▶ _What is expected_
The following entries should be restated word for word, pictures excluded.

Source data
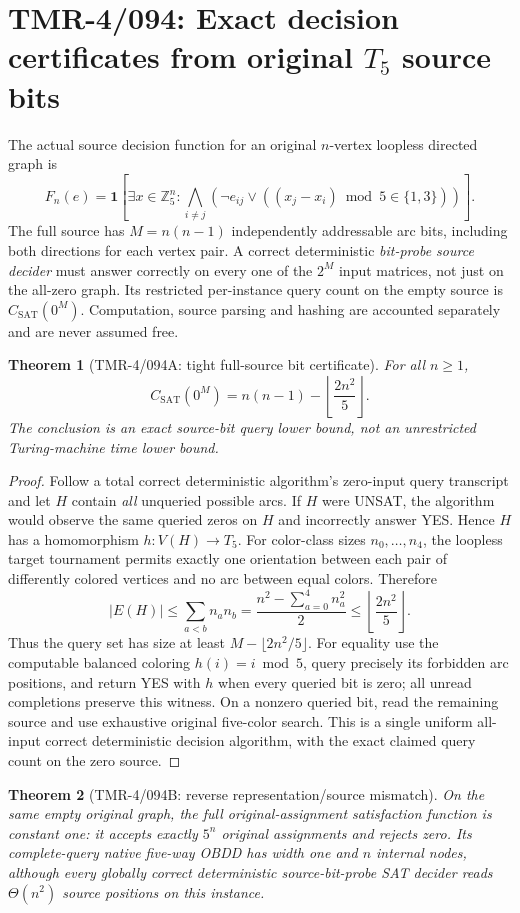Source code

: \documentclass[11pt]{article}
\newtheorem{theorem}{Theorem}
\begin{document}
\section{TMR-4/094: Exact decision certificates from original $T_5$ source bits}
\label{sec:t5source094}
The actual source decision function for an original $n$-vertex loopless
directed graph is
\[
F_n(e)=\mathbf1\left[\exists x\in\mathbb Z_5^n:
\bigwedge_{i\ne j}(\neg e_{ij}\lor
((x_j-x_i)\bmod5\in\{1,3\}))\right].
\]
The full source has $M=n(n-1)$ independently addressable arc bits,
including both directions for each vertex pair. A correct deterministic
\emph{bit-probe source decider} must answer correctly on every one of the
$2^M$ input matrices, not just on the all-zero graph. Its restricted
per-instance query count on the empty source is
$C_{\mathrm{SAT}}(0^M)$. Computation, source parsing and hashing are
accounted separately and are never assumed free.
\begin{theorem}[TMR-4/094A: tight full-source bit certificate]
For all $n\ge1$,
\[
\boxed{C_{\mathrm{SAT}}(0^M)=n(n-1)-
\left\lfloor\frac{2n^2}{5}\right\rfloor.}
\]
The conclusion is an exact source-bit query lower bound, not an
unrestricted Turing-machine time lower bound.
\end{theorem}
\begin{proof}
Follow a total correct deterministic algorithm's zero-input query
transcript and let $H$ contain \emph{all} unqueried possible arcs.
If $H$ were UNSAT, the algorithm would observe the same queried zeros
on $H$ and incorrectly answer YES. Hence $H$ has a homomorphism
$h:V(H)\to T_5$. For color-class sizes $n_0,\ldots,n_4$,
the loopless target tournament permits exactly one orientation
between each pair of differently colored vertices and no arc between
equal colors. Therefore
\[
|E(H)|\le \sum_{a<b}n_an_b
=\frac{n^2-\sum_{a=0}^4n_a^2}{2}
\le\left\lfloor\frac{2n^2}{5}\right\rfloor.
\]
Thus the query set has size at least $M-\lfloor2n^2/5\rfloor$.
For equality use the computable balanced coloring $h(i)=i\bmod5$,
query precisely its forbidden arc positions, and return YES with $h$
when every queried bit is zero; all unread completions preserve this
witness. On a nonzero queried bit, read the remaining source and use
exhaustive original five-color search. This is a single uniform
all-input correct deterministic decision algorithm, with the exact
claimed query count on the zero source.
\end{proof}
\begin{theorem}[TMR-4/094B: reverse representation/source mismatch]
On the same empty original graph, the full original-assignment
satisfaction function is constant one: it accepts exactly $5^n$
original assignments and rejects zero. Its complete-query native
five-way OBDD has width one and $n$ internal nodes, although every
globally correct deterministic source-bit-probe SAT decider reads
$\Theta(n^2)$ source positions on this instance.
\end{theorem}
\end{document}
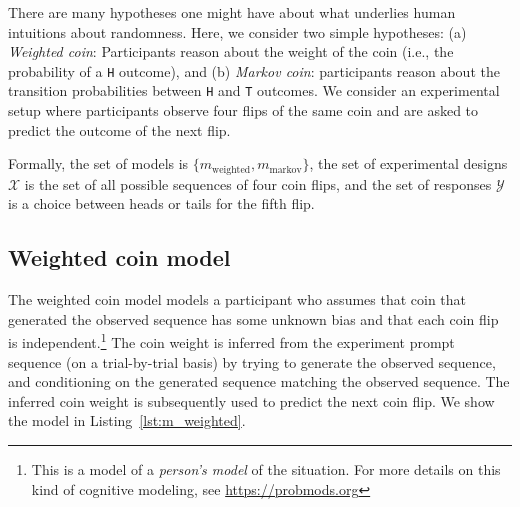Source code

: \documentclass{article}
\begin{document}
There are many hypotheses one might have about what underlies human intuitions about randomness.
Here, we consider two simple hypotheses: (a) \emph{Weighted coin}: Participants reason about the weight of the coin (i.e., the probability of a \lstinline{H} outcome), and (b) \emph{Markov coin}: participants reason about the transition probabilities between \lstinline{H} and \lstinline{T} outcomes.
We consider an experimental setup where participants observe four flips of the same coin and are asked to predict the outcome of the next flip.

Formally, the set of models is $\{m_{\textrm{weighted}}, m_{\text{markov}}\}$, the set of experimental designs $\mathcal{X}$ is the set of all possible sequences of four coin flips, and the set of responses $\mathcal{Y}$ is a choice between heads or tails for the fifth flip.

\subsection{Weighted coin model}
\label{s:tutorial:sss:biased}

The weighted coin model models a participant who assumes that coin that generated the observed sequence has some unknown bias and that each coin flip is independent.\footnote{This is a model of a \emph{person's model} of the situation. For more details on this kind of cognitive modeling, see \url{https://probmods.org}}
The coin weight is inferred from the experiment prompt sequence (on a trial-by-trial basis) by trying to generate the observed sequence, and conditioning on the generated sequence matching the observed sequence.
The inferred coin weight is subsequently used to predict the next coin flip. We show the model in Listing~\ref{lst:m_weighted}.
\end{document}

▶ _Completed exercise_
Source code

: \documentclass[11pt]{article}
\newtheorem{theorem}{Theorem}
\begin{document}
\section{TMR-4/094: Exact decision certificates from original $T_5$ source bits}
\label{sec:t5source094}
The actual source decision function for an original $n$-vertex loopless
directed graph is
\[
F_n(e)=\mathbf1\left[\exists x\in\mathbb Z_5^n:
\bigwedge_{i\ne j}(\neg e_{ij}\lor
((x_j-x_i)\bmod5\in\{1,3\}))\right].
\]
The full source has $M=n(n-1)$ independently addressable arc bits,
including both directions for each vertex pair. A correct deterministic
\emph{bit-probe source decider} must answer correctly on every one of the
$2^M$ input matrices, not just on the all-zero graph. Its restricted
per-instance query count on the empty source is
$C_{\mathrm{SAT}}(0^M)$. Computation, source parsing and hashing are
accounted separately and are never assumed free.
\begin{theorem}[TMR-4/094A: tight full-source bit certificate]
For all $n\ge1$,
\[
\boxed{C_{\mathrm{SAT}}(0^M)=n(n-1)-
\left\lfloor\frac{2n^2}{5}\right\rfloor.}
\]
The conclusion is an exact source-bit query lower bound, not an
unrestricted Turing-machine time lower bound.
\end{theorem}
\begin{proof}
Follow a total correct deterministic algorithm's zero-input query
transcript and let $H$ contain \emph{all} unqueried possible arcs.
If $H$ were UNSAT, the algorithm would observe the same queried zeros
on $H$ and incorrectly answer YES. Hence $H$ has a homomorphism
$h:V(H)\to T_5$. For color-class sizes $n_0,\ldots,n_4$,
the loopless target tournament permits exactly one orientation
between each pair of differently colored vertices and no arc between
equal colors. Therefore
\[
|E(H)|\le \sum_{a<b}n_an_b
=\frac{n^2-\sum_{a=0}^4n_a^2}{2}
\le\left\lfloor\frac{2n^2}{5}\right\rfloor.
\]
Thus the query set has size at least $M-\lfloor2n^2/5\rfloor$.
For equality use the computable balanced coloring $h(i)=i\bmod5$,
query precisely its forbidden arc positions, and return YES with $h$
when every queried bit is zero; all unread completions preserve this
witness. On a nonzero queried bit, read the remaining source and use
exhaustive original five-color search. This is a single uniform
all-input correct deterministic decision algorithm, with the exact
claimed query count on the zero source.
\end{proof}
\begin{theorem}[TMR-4/094B: reverse representation/source mismatch]
On the same empty original graph, the full original-assignment
satisfaction function is constant one: it accepts exactly $5^n$
original assignments and rejects zero. Its complete-query native
five-way OBDD has width one and $n$ internal nodes, although every
globally correct deterministic source-bit-probe SAT decider reads
$\Theta(n^2)$ source positions on this instance.
\end{theorem}
\end{document}
Source code

: \documentclass{article}
\begin{document}
There are many hypotheses one might have about what underlies human intuitions about randomness.
Here, we consider two simple hypotheses: (a) \emph{Weighted coin}: Participants reason about the weight of the coin (i.e., the probability of a \lstinline{H} outcome), and (b) \emph{Markov coin}: participants reason about the transition probabilities between \lstinline{H} and \lstinline{T} outcomes.
We consider an experimental setup where participants observe four flips of the same coin and are asked to predict the outcome of the next flip.

Formally, the set of models is $\{m_{\textrm{weighted}}, m_{\text{markov}}\}$, the set of experimental designs $\mathcal{X}$ is the set of all possible sequences of four coin flips, and the set of responses $\mathcal{Y}$ is a choice between heads or tails for the fifth flip.

\subsection{Weighted coin model}
\label{s:tutorial:sss:biased}

The weighted coin model models a participant who assumes that coin that generated the observed sequence has some unknown bias and that each coin flip is independent.\footnote{This is a model of a \emph{person's model} of the situation. For more details on this kind of cognitive modeling, see \url{https://probmods.org}}
The coin weight is inferred from the experiment prompt sequence (on a trial-by-trial basis) by trying to generate the observed sequence, and conditioning on the generated sequence matching the observed sequence.
The inferred coin weight is subsequently used to predict the next coin flip. We show the model in Listing~\ref{lst:m_weighted}.
\end{document}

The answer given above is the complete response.